TASK INSTRUCTIONS -> Should the word "HdmiRX" occur in a line of the records, copy that line.
[[ DATA SHOWN, beginning ]]
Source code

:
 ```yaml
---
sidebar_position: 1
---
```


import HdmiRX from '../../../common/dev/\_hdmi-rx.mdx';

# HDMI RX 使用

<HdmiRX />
[[ DATA SHOWN, end ]]
SOLUTION FOR THIS EXERCISE ->
import HdmiRX from '../../../common/dev/\_hdmi-rx.mdx';
<HdmiRX />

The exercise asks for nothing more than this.